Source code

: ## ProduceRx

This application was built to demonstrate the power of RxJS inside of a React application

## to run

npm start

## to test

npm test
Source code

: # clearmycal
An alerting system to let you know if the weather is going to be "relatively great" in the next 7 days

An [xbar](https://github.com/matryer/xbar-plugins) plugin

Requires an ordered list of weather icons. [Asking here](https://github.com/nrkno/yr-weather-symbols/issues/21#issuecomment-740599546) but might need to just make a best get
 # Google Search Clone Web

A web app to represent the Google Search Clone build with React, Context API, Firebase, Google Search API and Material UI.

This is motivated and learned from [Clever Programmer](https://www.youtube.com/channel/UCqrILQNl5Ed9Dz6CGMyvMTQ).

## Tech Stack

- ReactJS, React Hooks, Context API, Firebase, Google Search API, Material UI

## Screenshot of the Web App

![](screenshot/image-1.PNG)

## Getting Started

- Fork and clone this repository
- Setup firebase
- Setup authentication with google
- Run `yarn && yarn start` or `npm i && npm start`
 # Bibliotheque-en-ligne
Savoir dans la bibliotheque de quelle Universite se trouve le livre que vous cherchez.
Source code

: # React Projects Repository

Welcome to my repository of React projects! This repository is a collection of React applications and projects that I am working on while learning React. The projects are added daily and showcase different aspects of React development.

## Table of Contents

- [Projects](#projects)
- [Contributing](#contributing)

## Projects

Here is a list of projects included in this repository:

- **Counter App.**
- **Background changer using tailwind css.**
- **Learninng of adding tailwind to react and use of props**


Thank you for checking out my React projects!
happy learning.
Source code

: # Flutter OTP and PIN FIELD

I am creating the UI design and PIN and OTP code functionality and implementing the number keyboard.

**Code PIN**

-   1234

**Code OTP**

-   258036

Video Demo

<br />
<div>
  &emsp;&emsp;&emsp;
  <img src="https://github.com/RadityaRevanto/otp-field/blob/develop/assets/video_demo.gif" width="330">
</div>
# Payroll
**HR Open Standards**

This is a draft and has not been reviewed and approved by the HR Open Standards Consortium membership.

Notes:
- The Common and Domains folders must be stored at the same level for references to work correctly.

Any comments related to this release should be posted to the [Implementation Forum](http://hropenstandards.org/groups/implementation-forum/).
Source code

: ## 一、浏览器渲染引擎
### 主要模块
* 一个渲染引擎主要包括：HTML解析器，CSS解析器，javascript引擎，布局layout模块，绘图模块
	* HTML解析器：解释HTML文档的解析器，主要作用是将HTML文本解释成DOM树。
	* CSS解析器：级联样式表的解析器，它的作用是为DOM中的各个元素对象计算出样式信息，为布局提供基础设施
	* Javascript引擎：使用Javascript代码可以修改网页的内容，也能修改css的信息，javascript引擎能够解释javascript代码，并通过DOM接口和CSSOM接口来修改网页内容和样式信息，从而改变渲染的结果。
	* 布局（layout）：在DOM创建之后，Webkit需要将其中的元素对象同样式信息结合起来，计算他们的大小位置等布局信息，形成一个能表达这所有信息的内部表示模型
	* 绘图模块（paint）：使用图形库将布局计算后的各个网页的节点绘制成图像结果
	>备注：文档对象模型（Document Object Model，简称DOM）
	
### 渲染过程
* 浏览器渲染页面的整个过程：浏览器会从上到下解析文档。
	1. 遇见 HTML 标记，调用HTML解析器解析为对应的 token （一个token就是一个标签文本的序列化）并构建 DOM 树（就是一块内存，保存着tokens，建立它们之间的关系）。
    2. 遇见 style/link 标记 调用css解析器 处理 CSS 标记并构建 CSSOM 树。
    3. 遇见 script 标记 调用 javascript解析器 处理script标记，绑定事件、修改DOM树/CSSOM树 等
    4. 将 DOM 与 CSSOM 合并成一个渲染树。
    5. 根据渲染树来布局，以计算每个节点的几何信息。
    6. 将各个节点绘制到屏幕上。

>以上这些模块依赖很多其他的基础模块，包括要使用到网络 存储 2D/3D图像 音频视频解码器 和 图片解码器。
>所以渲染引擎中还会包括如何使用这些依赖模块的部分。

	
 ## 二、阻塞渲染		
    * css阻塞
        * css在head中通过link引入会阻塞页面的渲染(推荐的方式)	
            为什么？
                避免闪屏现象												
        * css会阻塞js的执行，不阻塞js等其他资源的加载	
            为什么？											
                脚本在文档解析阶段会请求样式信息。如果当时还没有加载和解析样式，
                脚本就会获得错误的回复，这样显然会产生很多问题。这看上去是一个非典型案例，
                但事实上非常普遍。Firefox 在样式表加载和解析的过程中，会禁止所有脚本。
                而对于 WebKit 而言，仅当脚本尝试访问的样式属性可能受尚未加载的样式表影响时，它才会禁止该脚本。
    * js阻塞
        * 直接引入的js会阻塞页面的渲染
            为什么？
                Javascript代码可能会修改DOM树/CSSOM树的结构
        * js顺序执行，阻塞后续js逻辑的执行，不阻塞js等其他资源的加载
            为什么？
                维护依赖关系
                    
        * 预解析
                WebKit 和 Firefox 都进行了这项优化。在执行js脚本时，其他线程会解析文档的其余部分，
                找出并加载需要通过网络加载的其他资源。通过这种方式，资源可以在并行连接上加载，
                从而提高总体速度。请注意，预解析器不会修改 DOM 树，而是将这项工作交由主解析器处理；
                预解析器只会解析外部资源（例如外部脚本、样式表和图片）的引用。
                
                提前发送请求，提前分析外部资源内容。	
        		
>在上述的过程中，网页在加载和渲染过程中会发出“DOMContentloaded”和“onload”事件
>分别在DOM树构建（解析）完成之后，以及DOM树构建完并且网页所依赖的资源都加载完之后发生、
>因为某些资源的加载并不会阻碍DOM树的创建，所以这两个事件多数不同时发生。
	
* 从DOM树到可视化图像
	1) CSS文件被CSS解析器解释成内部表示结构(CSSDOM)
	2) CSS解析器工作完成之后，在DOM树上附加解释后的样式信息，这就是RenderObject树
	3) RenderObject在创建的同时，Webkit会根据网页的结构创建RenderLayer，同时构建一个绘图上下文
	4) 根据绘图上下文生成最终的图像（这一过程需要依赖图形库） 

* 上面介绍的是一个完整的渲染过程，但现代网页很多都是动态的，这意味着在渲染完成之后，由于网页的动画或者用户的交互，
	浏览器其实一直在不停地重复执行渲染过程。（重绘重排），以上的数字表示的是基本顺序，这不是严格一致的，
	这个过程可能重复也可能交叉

——————————

- Exercise instructions: The entries above, copied exactly, form the whole answer.

- Answer space:
Source code

: ## ProduceRx

This application was built to demonstrate the power of RxJS inside of a React application

## to run

npm start

## to test

npm test
Source code

: # clearmycal
An alerting system to let you know if the weather is going to be "relatively great" in the next 7 days

An [xbar](https://github.com/matryer/xbar-plugins) plugin

Requires an ordered list of weather icons. [Asking here](https://github.com/nrkno/yr-weather-symbols/issues/21#issuecomment-740599546) but might need to just make a best get
 # Google Search Clone Web

A web app to represent the Google Search Clone build with React, Context API, Firebase, Google Search API and Material UI.

This is motivated and learned from [Clever Programmer](https://www.youtube.com/channel/UCqrILQNl5Ed9Dz6CGMyvMTQ).

## Tech Stack

- ReactJS, React Hooks, Context API, Firebase, Google Search API, Material UI

## Screenshot of the Web App

![](screenshot/image-1.PNG)

## Getting Started

- Fork and clone this repository
- Setup firebase
- Setup authentication with google
- Run `yarn && yarn start` or `npm i && npm start`
 # Bibliotheque-en-ligne
Savoir dans la bibliotheque de quelle Universite se trouve le livre que vous cherchez.
Source code

: # React Projects Repository

Welcome to my repository of React projects! This repository is a collection of React applications and projects that I am working on while learning React. The projects are added daily and showcase different aspects of React development.

## Table of Contents

- [Projects](#projects)
- [Contributing](#contributing)

## Projects

Here is a list of projects included in this repository:

- **Counter App.**
- **Background changer using tailwind css.**
- **Learninng of adding tailwind to react and use of props**


Thank you for checking out my React projects!
happy learning.
Source code

: # Flutter OTP and PIN FIELD

I am creating the UI design and PIN and OTP code functionality and implementing the number keyboard.

**Code PIN**

-   1234

**Code OTP**

-   258036

Video Demo

<br />
<div>
  &emsp;&emsp;&emsp;
  <img src="https://github.com/RadityaRevanto/otp-field/blob/develop/assets/video_demo.gif" width="330">
</div>
# Payroll
**HR Open Standards**

This is a draft and has not been reviewed and approved by the HR Open Standards Consortium membership.

Notes:
- The Common and Domains folders must be stored at the same level for references to work correctly.

Any comments related to this release should be posted to the [Implementation Forum](http://hropenstandards.org/groups/implementation-forum/).
Source code

: ## 一、浏览器渲染引擎
### 主要模块
* 一个渲染引擎主要包括：HTML解析器，CSS解析器，javascript引擎，布局layout模块，绘图模块
	* HTML解析器：解释HTML文档的解析器，主要作用是将HTML文本解释成DOM树。
	* CSS解析器：级联样式表的解析器，它的作用是为DOM中的各个元素对象计算出样式信息，为布局提供基础设施
	* Javascript引擎：使用Javascript代码可以修改网页的内容，也能修改css的信息，javascript引擎能够解释javascript代码，并通过DOM接口和CSSOM接口来修改网页内容和样式信息，从而改变渲染的结果。
	* 布局（layout）：在DOM创建之后，Webkit需要将其中的元素对象同样式信息结合起来，计算他们的大小位置等布局信息，形成一个能表达这所有信息的内部表示模型
	* 绘图模块（paint）：使用图形库将布局计算后的各个网页的节点绘制成图像结果
	>备注：文档对象模型（Document Object Model，简称DOM）
	
### 渲染过程
* 浏览器渲染页面的整个过程：浏览器会从上到下解析文档。
	1. 遇见 HTML 标记，调用HTML解析器解析为对应的 token （一个token就是一个标签文本的序列化）并构建 DOM 树（就是一块内存，保存着tokens，建立它们之间的关系）。
    2. 遇见 style/link 标记 调用css解析器 处理 CSS 标记并构建 CSSOM 树。
    3. 遇见 script 标记 调用 javascript解析器 处理script标记，绑定事件、修改DOM树/CSSOM树 等
    4. 将 DOM 与 CSSOM 合并成一个渲染树。
    5. 根据渲染树来布局，以计算每个节点的几何信息。
    6. 将各个节点绘制到屏幕上。

>以上这些模块依赖很多其他的基础模块，包括要使用到网络 存储 2D/3D图像 音频视频解码器 和 图片解码器。
>所以渲染引擎中还会包括如何使用这些依赖模块的部分。

	
 ## 二、阻塞渲染		
    * css阻塞
        * css在head中通过link引入会阻塞页面的渲染(推荐的方式)	
            为什么？
                避免闪屏现象												
        * css会阻塞js的执行，不阻塞js等其他资源的加载	
            为什么？											
                脚本在文档解析阶段会请求样式信息。如果当时还没有加载和解析样式，
                脚本就会获得错误的回复，这样显然会产生很多问题。这看上去是一个非典型案例，
                但事实上非常普遍。Firefox 在样式表加载和解析的过程中，会禁止所有脚本。
                而对于 WebKit 而言，仅当脚本尝试访问的样式属性可能受尚未加载的样式表影响时，它才会禁止该脚本。
    * js阻塞
        * 直接引入的js会阻塞页面的渲染
            为什么？
                Javascript代码可能会修改DOM树/CSSOM树的结构
        * js顺序执行，阻塞后续js逻辑的执行，不阻塞js等其他资源的加载
            为什么？
                维护依赖关系
                    
        * 预解析
                WebKit 和 Firefox 都进行了这项优化。在执行js脚本时，其他线程会解析文档的其余部分，
                找出并加载需要通过网络加载的其他资源。通过这种方式，资源可以在并行连接上加载，
                从而提高总体速度。请注意，预解析器不会修改 DOM 树，而是将这项工作交由主解析器处理；
                预解析器只会解析外部资源（例如外部脚本、样式表和图片）的引用。
                
                提前发送请求，提前分析外部资源内容。	
        		
>在上述的过程中，网页在加载和渲染过程中会发出“DOMContentloaded”和“onload”事件
>分别在DOM树构建（解析）完成之后，以及DOM树构建完并且网页所依赖的资源都加载完之后发生、
>因为某些资源的加载并不会阻碍DOM树的创建，所以这两个事件多数不同时发生。
	
* 从DOM树到可视化图像
	1) CSS文件被CSS解析器解释成内部表示结构(CSSDOM)
	2) CSS解析器工作完成之后，在DOM树上附加解释后的样式信息，这就是RenderObject树
	3) RenderObject在创建的同时，Webkit会根据网页的结构创建RenderLayer，同时构建一个绘图上下文
	4) 根据绘图上下文生成最终的图像（这一过程需要依赖图形库） 

* 上面介绍的是一个完整的渲染过程，但现代网页很多都是动态的，这意味着在渲染完成之后，由于网页的动画或者用户的交互，
	浏览器其实一直在不停地重复执行渲染过程。（重绘重排），以上的数字表示的是基本顺序，这不是严格一致的，
	这个过程可能重复也可能交叉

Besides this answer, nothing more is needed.